Social media marketing remains an experimental practice for many brands that are not yet ready to funnel significant resource toward outreach programs on sites like Twitter. However, as more people become active participants in social chatter on the web, it’s much harder to ignore the obvious value of social media, despite critics who claim networks provide no real avenue to an increase in direct sales.
According to Content Marketing Institute’s 2013 B2C report, 57 percent of survey respondents say they believe social media content is effective in driving engagement, compared to 43 percent who say the practice doesn’t work. CMI notes that 49 percent of brands say their biggest content marketing challenge, through several avenues like social media, is the creation of audience-engaging content. Nevertheless, 69 percent of CMI’s respondents will use Twitter to reach prospective and current customers online in 2013.

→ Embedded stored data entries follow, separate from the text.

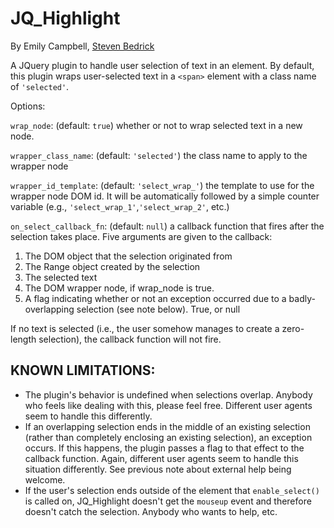 JQ_Highlight
============
By Emily Campbell, [Steven Bedrick](mailto:bedricks@ohsu.edu)

A JQuery plugin to handle user selection of text in an element. By default, this plugin
wraps user-selected text in a `<span>` element with a class name of `'selected'`. 

Options:

`wrap_node`: (default: `true`) whether or not to wrap selected text in a new node.

`wrapper_class_name`: (default: `'selected'`) the class name to apply to the wrapper node

`wrapper_id_template`: (default: `'select_wrap_'`) the template to use for the wrapper node DOM id. It will be automatically followed by a simple counter variable (e.g., `'select_wrap_1'`,`'select_wrap_2'`, etc.)

`on_select_callback_fn`: (default: `null`) a callback function that fires after the selection takes place. Five arguments are given to the callback:

1. The DOM object that the selection originated from
2. The Range object created by the selection
3. The selected text
4. The DOM wrapper node, if wrap_node is true.
5. A flag indicating whether or not an exception occurred due to a badly-overlapping selection (see note below). True, or null

If no text is selected (i.e., the user somehow manages to create a zero-length selection), the callback function will not fire.

KNOWN LIMITATIONS:
------------------
- The plugin's behavior is undefined when selections overlap. Anybody who feels like dealing with this, please feel free. Different user agents seem to handle this differently.
- If an overlapping selection ends in the middle of an existing selection (rather than completely enclosing an existing selection), an exception occurs. If this happens, the plugin passes a flag to that effect to the callback function. Again, different user agents seem to handle this situation differently. See previous note about external help being welcome.
- If the user's selection ends outside of the element that `enable_select()` is called on, JQ_Highlight doesn't get the `mouseup` event and therefore doesn't catch the selection. Anybody who wants to help, etc.
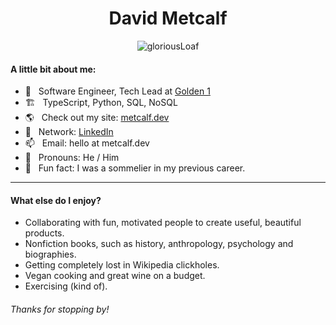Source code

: <h1 align="center">David Metcalf</h1>

<p align="center"> <img src="https://komarev.com/ghpvc/?username=gloriousLoaf" alt="gloriousLoaf" /> </p>

#### A little bit about me:

- 🔭 &nbsp; Software Engineer, Tech Lead at [Golden 1](https://golden1.com/)
- 🏗 &nbsp; TypeScript, Python, SQL, NoSQL
- 🌎 &nbsp; Check out my site: [metcalf.dev](https://metcalf.dev)
- 🤳 &nbsp; Network: [LinkedIn](https://www.linkedin.com/in/david-codes)
- 📫 &nbsp; Email: hello at metcalf.dev
- 🦄 &nbsp; Pronouns: He / Him
- 🍷 &nbsp; Fun fact: I was a sommelier in my previous career.

---

#### What else do I enjoy?

- Collaborating with fun, motivated people to create useful, beautiful products.
- Nonfiction books, such as history, anthropology, psychology and biographies.
- Getting completely lost in Wikipedia clickholes.
- Vegan cooking and great wine on a budget.
- Exercising (kind of).

###### Thanks for stopping by!
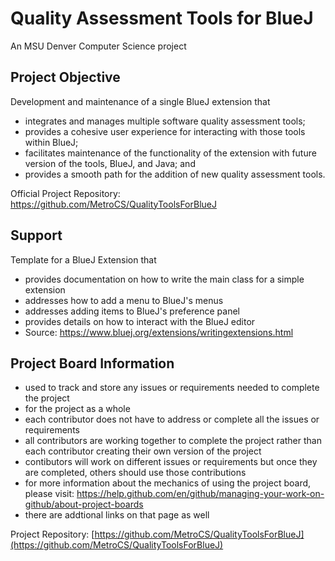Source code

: # Quality Assessment Tools for BlueJ

An MSU Denver Computer Science project

## Project Objective
Development and maintenance of a single BlueJ extension that
- integrates and manages multiple software quality assessment tools;
- provides a cohesive user experience for interacting with those tools within BlueJ;
- facilitates maintenance of the functionality of the extension with future version of the tools, BlueJ, and Java; and
- provides a smooth path for the addition of new quality assessment tools.

Official Project Repository: https://github.com/MetroCS/QualityToolsForBlueJ

## Support
Template for a BlueJ Extension that
- provides documentation on how to write the main class for a simple extension
- addresses how to add a menu to BlueJ's menus
- addresses adding items to BlueJ's preference panel
- provides details on how to interact with the BlueJ editor
- Source: https://www.bluej.org/extensions/writingextensions.html

## Project Board Information
- used to track and store any issues or requirements needed to complete the project
- for the project as a whole
- each contributor does not have to address or complete all the issues or requirements
- all contributors are working together to complete the project rather than each contributor creating their own version of the project
- contibutors will work on different issues or requirements but once they are completed, others should use those contributions
- for more information about the mechanics of using the project board, please visit: https://help.github.com/en/github/managing-your-work-on-github/about-project-boards
- there are addtional links on that page as well

Project Repository: [https://github.com/MetroCS/QualityToolsForBlueJ](https://github.com/MetroCS/QualityToolsForBlueJ)

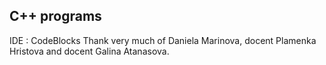 ## C++ programs
IDE : CodeBlocks
Thank very much of Daniela Marinova, docent Plamenka Hristova and docent Galina Atanasova.
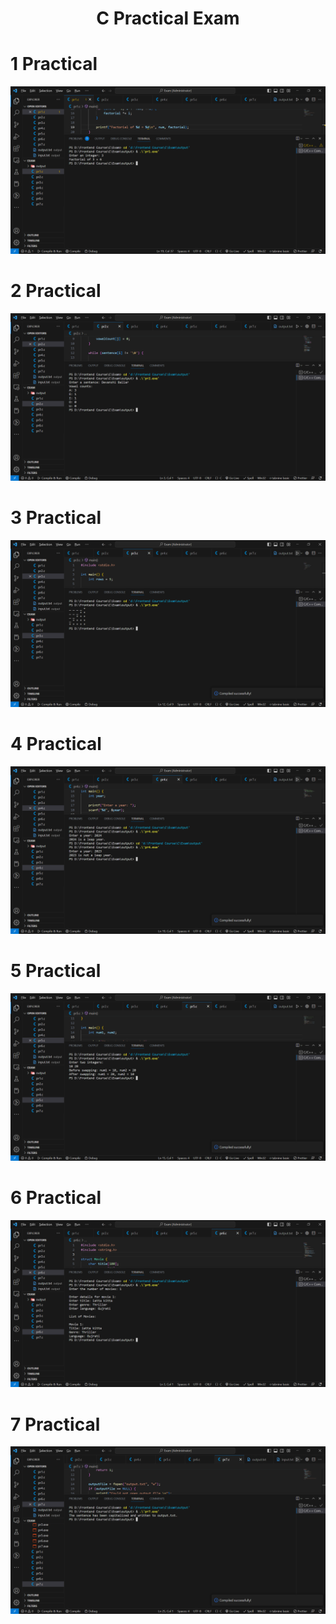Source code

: <h1 align="center"> C Practical Exam </h1>

<h1> 1 Practical </h1>

![1Practical Image](OutputImage\pr1.png)

<h1> 2 Practical </h1>

![2PracticalImage](OutputImage\pr2.png)

<h1> 3 Practical </h1>

![3 Practical Image](OutputImage\pr3.png)

<h1> 4 Practical </h1>

![4 Practical Image](OutputImage\pr4.png)

<h1> 5 Practical </h1>

![5 Practical Image](OutputImage\pr5.png)

<h1> 6 Practical </h1>

![6 Practical Image](OutputImage\pr6.png)

<h1> 7 Practical </h1>

![7 Practical Image](OutputImage\pr7.png)
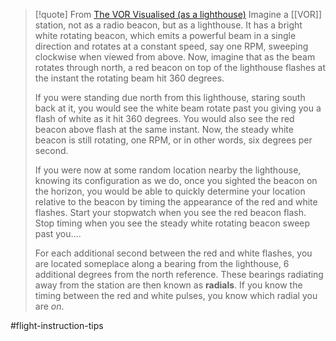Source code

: > [!quote] From [The VOR Visualised (as a lighthouse)](http://andrewskretvedt.blogspot.com/2010/05/vor-visualised-as-lighthouse.html)
> Imagine a [[VOR]] station, not as a radio beacon, but as a lighthouse. It has a bright white rotating beacon, which emits a powerful beam in a single direction and rotates at a constant speed, say one RPM, sweeping clockwise when viewed from above. Now, imagine that as the beam rotates through north, a red beacon on top of the lighthouse flashes at the instant the rotating beam hit 360 degrees.
> 
> If you were standing due north from this lighthouse, staring south back at it, you would see the white beam rotate past you giving you a flash of white as it hit 360 degrees. You would also see the red beacon above flash at the same instant. Now, the steady white beacon is still rotating, one RPM, or in other words, six degrees per second.
> 
> If you were now at some random location nearby the lighthouse, knowing its configuration as we do, once you sighted the beacon on the horizon, you would be able to quickly determine your location relative to the beacon by timing the appearance of the red and white flashes. Start your stopwatch when you see the red beacon flash. Stop timing when you see the steady white rotating beacon sweep past you....
> 
> For each additional second between the red and white flashes, you are located someplace along a bearing from the lighthouse, 6 additional degrees from the north reference. These bearings radiating away from the station are then known as **radials**. If you know the timing between the red and white pulses, you know which radial you are _on_.

#flight-instruction-tips 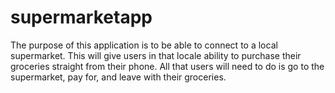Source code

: # supermarketapp
The purpose of this application is to be able to connect to a local supermarket. This will give users in that locale
ability to purchase their groceries straight from their phone. All that users will need to do is go to the supermarket, pay for, and leave
with their groceries.
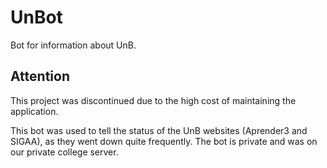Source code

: # UnBot
Bot for information about UnB.

## Attention
This project was discontinued due to the high cost of maintaining the application.

This bot was used to tell the status of the UnB websites (Aprender3 and SIGAA), as they went down quite frequently. The bot is private and was on our private college server.

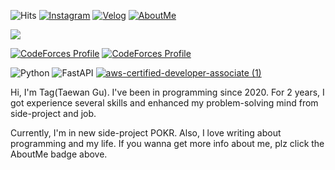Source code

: ![Hits](https://hits.seeyoufarm.com/api/count/incr/badge.svg?url=https%3A%2F%2Fgithub.com%2FTaewan-Gu&count_bg=%23743DC8&title_bg=%23454545&icon=&icon_color=%23E7E7E7&title=hits&edge_flat=false)
[![Instagram](https://img.shields.io/badge/-Instagram-blue?style=round-square&logo=instagram&logoColor=white&link=https://www.instagram.com/twn.gg)](https://www.instagram.com/twn.gg)
[![Velog](https://img.shields.io/badge/-velog-brightgreen?style=round-square&logo=velog&logoColor=white&link=https://velog.io/@fksk94)](https://velog.io/@fksk94)
[![AboutMe](https://img.shields.io/badge/-AboutMe-important?style=round-square&logo=instapaper&logoColor=white&link=https://taewan.link)](https://taewan.link)

![](https://github-profile-trophy.vercel.app/?username=tagrn&column=4&margin-w=15&margin-h=15)

[![CodeForces Profile](https://cf.leed.at?id=guading)](https://codeforces.com/profile/guading)
[![CodeForces Profile](https://cf.leed.at?id=muvissum)](https://codeforces.com/profile/muvissum)

![Python](https://img.shields.io/badge/-Python-blue?style=for-the-badge&logo=python&logoColor=fff)
![FastAPI](https://img.shields.io/badge/-FastAPI-009485?style=for-the-badge&logo=fastapi&logoColor=fff)
[![aws-certified-developer-associate (1)](https://user-images.githubusercontent.com/68409255/203073558-94598522-a867-4b3e-9395-33b150444f04.png)](https://www.credly.com/badges/dedb275d-2387-43e9-a3e4-01451feac0e0/public_url)

Hi, I'm Tag(Taewan Gu). I've been in programming since 2020. For 2 years, I got experience several skills and enhanced my problem-solving mind from side-project and job.

Currently, I'm in new side-project POKR. Also, I love writing about programming and my life. If you wanna get more info about me, plz click the AboutMe badge above.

Many brands use Twitter to connect with new and existing leads, but many of their Tweets may be overlooked. According to statistics from the Chartered Institute of Marketing, 79 percent of businesses use Twitter as a core component of their marketing agendas. But brands should focus on creating branded content that increases readership, especially with social users often ignoring content that comes from brands, and focusing on posts from trusted influencers. According to Econsultancy, of the 0.5 percent of Twitter users that influence the rest of the site’s population, product-based brands rarely earn affect consumers’ opinions.

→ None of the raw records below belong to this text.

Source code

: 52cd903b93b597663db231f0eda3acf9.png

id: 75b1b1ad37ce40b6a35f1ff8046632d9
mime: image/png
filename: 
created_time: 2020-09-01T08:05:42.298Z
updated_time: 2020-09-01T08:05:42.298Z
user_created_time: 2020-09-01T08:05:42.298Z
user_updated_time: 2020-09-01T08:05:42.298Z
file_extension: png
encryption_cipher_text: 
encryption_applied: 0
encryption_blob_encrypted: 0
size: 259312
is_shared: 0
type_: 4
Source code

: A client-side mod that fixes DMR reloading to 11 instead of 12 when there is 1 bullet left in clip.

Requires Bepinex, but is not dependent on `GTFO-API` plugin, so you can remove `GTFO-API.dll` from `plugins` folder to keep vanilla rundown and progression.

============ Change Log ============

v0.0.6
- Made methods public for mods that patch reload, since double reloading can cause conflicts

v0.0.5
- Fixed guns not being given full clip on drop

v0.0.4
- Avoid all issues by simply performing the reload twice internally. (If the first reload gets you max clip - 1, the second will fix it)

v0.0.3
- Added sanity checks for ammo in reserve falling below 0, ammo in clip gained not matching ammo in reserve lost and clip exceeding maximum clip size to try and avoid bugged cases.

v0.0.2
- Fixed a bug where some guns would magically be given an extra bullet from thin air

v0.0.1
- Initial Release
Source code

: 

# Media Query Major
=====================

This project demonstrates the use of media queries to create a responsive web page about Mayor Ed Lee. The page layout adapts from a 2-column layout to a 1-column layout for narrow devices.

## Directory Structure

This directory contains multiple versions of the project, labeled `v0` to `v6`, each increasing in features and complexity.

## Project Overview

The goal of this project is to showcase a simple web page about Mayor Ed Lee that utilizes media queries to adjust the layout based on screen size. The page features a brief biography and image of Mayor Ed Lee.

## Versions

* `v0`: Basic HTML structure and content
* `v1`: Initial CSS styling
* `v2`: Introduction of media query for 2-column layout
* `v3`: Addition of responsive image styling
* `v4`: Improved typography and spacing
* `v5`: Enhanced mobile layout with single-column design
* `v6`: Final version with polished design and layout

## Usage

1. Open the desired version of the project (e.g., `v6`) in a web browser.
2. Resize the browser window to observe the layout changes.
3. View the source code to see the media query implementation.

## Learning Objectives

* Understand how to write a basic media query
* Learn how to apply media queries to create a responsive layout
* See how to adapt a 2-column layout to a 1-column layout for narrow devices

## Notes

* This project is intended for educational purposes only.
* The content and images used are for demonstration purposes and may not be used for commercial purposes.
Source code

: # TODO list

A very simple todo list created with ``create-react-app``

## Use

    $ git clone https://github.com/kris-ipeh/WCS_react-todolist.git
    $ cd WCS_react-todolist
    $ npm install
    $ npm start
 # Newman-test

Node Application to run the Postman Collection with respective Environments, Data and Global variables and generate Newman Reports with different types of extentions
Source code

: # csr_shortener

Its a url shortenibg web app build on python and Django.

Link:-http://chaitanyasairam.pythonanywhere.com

Social media users may actively follow brands via Twitter, but they don’t always read Tweets made by organizations, and they spend more time interacting with celebrities and artists. This fact has encouraged businesses to reach out to top social influencers and work out partnerships that allow brands access to a public figures’ social networks. While this practice may be more appropriate for larger businesses, the trend remains noteworthy even for small shops. Twitter users engage with accounts that provide more than direct sales pitches – consumers want to feel they’re speaking with someone real. While a company can never become a person, it can show transparency by developing a unique persona online.
Twitter outreach may become more successful when brands allocate resources to creating engaging copy. With 49 percent of brands indicating that creating compelling content is their biggest challenge, outsourcing social marketing efforts to content writers can help brands create influential social accounts. Brands don’t need celebrities to increase sales online, companies need their own personalities to shine through posts.